The goal remains the same – developing at least 1,000 megawatts of new transmission capacity, but the means to get there could change. The Public Service Commission in February directed administrative law judges overseeing the proposed projects to establish a process by which competing developers could submit new or modified proposals that make greater use of existing transmission corridors. This means the PSC could mix and match proposals from different developers to reach the desired 1,000 megawatts. The PSC’s change comes after Governor Andrew Cuomo in his 2014 State-of-the-State address called for expediting transmission projects that fall within existing rights of way.
Ned Sullivan is president of Poughkeepsie-based environmental group Scenic Hudson, part of the Hudson Valley Smart Energy Coalition. The coalition includes citizens groups, municipalities in Columbia and Dutchess Counties, and the Omega Institute in Rhinebeck – all of which would potentially be impacted by the plans. Sullivan praises the PSC for its actions, but says there is still uncertainty for many.
“A dark cloud still hangs over property owners, whether they’re residents, or the Omega Institute, or other businesses, and farmers who own land in corridors – new corridors – that were previously proposed by the applicants,” Sullivan says.
He says the ruling to pave the way for modified proposals signifies the PSC has been listening to local concerns, yet he notes the PSC is encouraging — yet not requiring — that proposals stay within existing corridors.
“Our coalition continues to call on the PSC to give definitive instructions to the project applicants to stay within the corridors and to eliminate from consideration the prior proposals that are outside the footprint of existing rights of way,” Sullivan adds.
He says the PSC is examining four competing proposals to upgrade transmission lines that pass through 13 counties and 38 towns, including 24 in the Hudson Valley. Democratic Assemblymember Didi Barrett’s district includes portions of Dutchess and Columbia Counties. Barrett wrote to the PSC to let them know proposed high-voltage transmission line projects were already negatively impacting her district.

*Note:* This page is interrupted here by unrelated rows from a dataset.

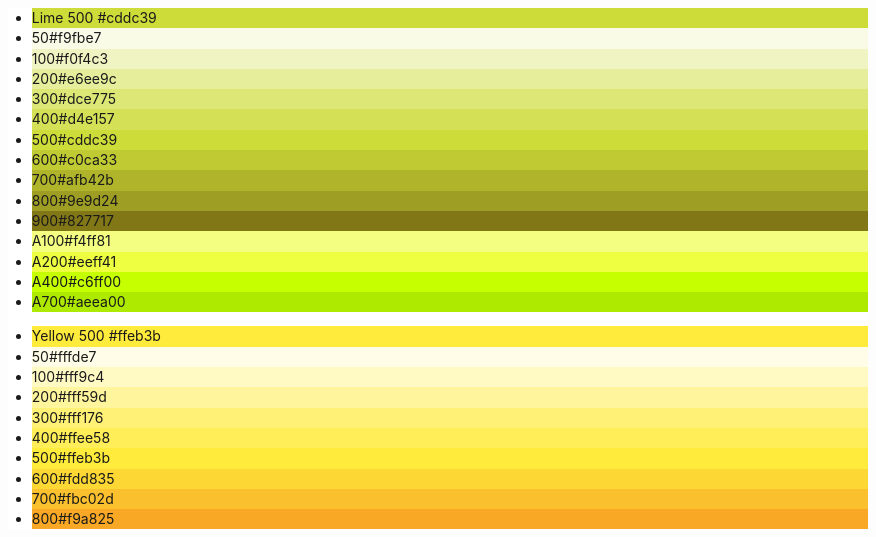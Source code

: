 <section class="color-group">
<ul>
<li class="color main-color" style="background-color: #cddc39;">
<span class="name dark">Lime</span>
<span class="shade dark">500</span>
<span class="hex dark">#cddc39</span>
</li>
<li class="color dark" style="background-color: #f9fbe7;"><span class="shade expanded">50</span><span class="hex">#f9fbe7</span></li>
<li class="color dark" style="background-color: #f0f4c3;"><span class="shade">100</span><span class="hex">#f0f4c3</span></li>
<li class="color dark" style="background-color: #e6ee9c;"><span class="shade expanded">200</span><span class="hex">#e6ee9c</span></li>
<li class="color dark" style="background-color: #dce775;"><span class="shade">300</span><span class="hex">#dce775</span></li>
<li class="color dark" style="background-color: #d4e157;"><span class="shade expanded">400</span><span class="hex">#d4e157</span></li>
<li class="color dark" style="background-color: #cddc39;"><span class="shade">500</span><span class="hex">#cddc39</span></li>
<li class="color dark" style="background-color: #c0ca33;"><span class="shade expanded">600</span><span class="hex">#c0ca33</span></li>
<li class="color dark-when-small" style="background-color: #afb42b;"><span class="shade">700</span><span class="hex">#afb42b</span></li>
<li class="color dark-when-small" style="background-color: #9e9d24;"><span class="shade expanded">800</span><span class="hex">#9e9d24</span></li>
<li class="color light-strong" style="background-color: #827717;"><span class="shade expanded">900</span><span class="hex">#827717</span></li>
<li class="color dark" style="background-color: #f4ff81;"><span class="shade accent">A100</span><span class="hex">#f4ff81</span></li>
<li class="color dark" style="background-color: #eeff41;"><span class="shade accent expanded">A200</span><span class="hex">#eeff41</span></li>
<li class="color dark" style="background-color: #c6ff00;"><span class="shade accent expanded">A400</span><span class="hex">#c6ff00</span></li>
<li class="color dark" style="background-color: #aeea00;"><span class="shade accent">A700</span><span class="hex">#aeea00</span></li>
</ul>
</section>


<section class="color-group">
<ul>
<li class="color main-color" style="background-color: #ffeb3b;">
<span class="name dark">Yellow</span>
<span class="shade dark">500</span>
<span class="hex dark">#ffeb3b</span>
</li>
<li class="color dark" style="background-color: #fffde7;"><span class="shade expanded">50</span><span class="hex">#fffde7</span></li>
<li class="color dark" style="background-color: #fff9c4;"><span class="shade">100</span><span class="hex">#fff9c4</span></li>
<li class="color dark" style="background-color: #fff59d;"><span class="shade expanded">200</span><span class="hex">#fff59d</span></li>
<li class="color dark" style="background-color: #fff176;"><span class="shade">300</span><span class="hex">#fff176</span></li>
<li class="color dark" style="background-color: #ffee58;"><span class="shade expanded">400</span><span class="hex">#ffee58</span></li>
<li class="color dark" style="background-color: #ffeb3b;"><span class="shade">500</span><span class="hex">#ffeb3b</span></li>
<li class="color dark" style="background-color: #fdd835;"><span class="shade expanded">600</span><span class="hex">#fdd835</span></li>
<li class="color dark" style="background-color: #fbc02d;"><span class="shade">700</span><span class="hex">#fbc02d</span></li>
<li class="color dark" style="background-color: #f9a825;"><span class="shade expanded">800</span><span class="hex">#f9a825</span></li>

“So I wrote the letter to be sure that they understood that there was already significant economic and emotional impact on families who were really worried about eminent domain, where they were being challenged just to make normal family decisions. Do we expand our family room now that our kids have gotten older but, who knows, we may have a power line running through the middle of the space that we’re looking at building on,” says Barrett.
She mentions in her letter that one of the region’s economic engines — the Omega Institute — put expansion plans on hold after learning that one of the current proposals would run lines through its campus. A PSC spokesman says Barrett’s letter has been submitted as a public comment. Barrett holds out hope that the PSC can strike a balance between reaching its energy goal of upgrading lines to ease the bottleneck on the transmission system between Utica and New York City and preserving Hudson Valley communities. Her optimism stems from her interaction with PSC officials.
“I have found them to be really great to work with and responsive certainly during the process,” Barrett says. “The proof will be in the pudding, but everything they have been saying suggests that they don’t want to see our viewsheds and our farms destroyed and our land values diminished.”
John Maserjian is spokesman for the New York Transmission Owners, which includes Central Hudson, Con Edison, the New York Power Authority and others. He says the revision to the Alternating Current Transmission Upgrade proceeding by the PSC could have his group coming back to the table.
“We’re actually very encouraged by that ruling, and the New York Transmission Owners are collectively, or even individually, interested in submitting alternative proposals or modifying the project proposals that have already been submitted that are oriented towards maximizing the use of the existing right of ways,” Maserjian says.
The PSC spokesman underscores that the purpose of the AC transmission proceeding is to foster upgrades to an aging infrastructure and address congestion problems that cost electric customers across the state hundreds of millions of dollars in excess electricity costs annually.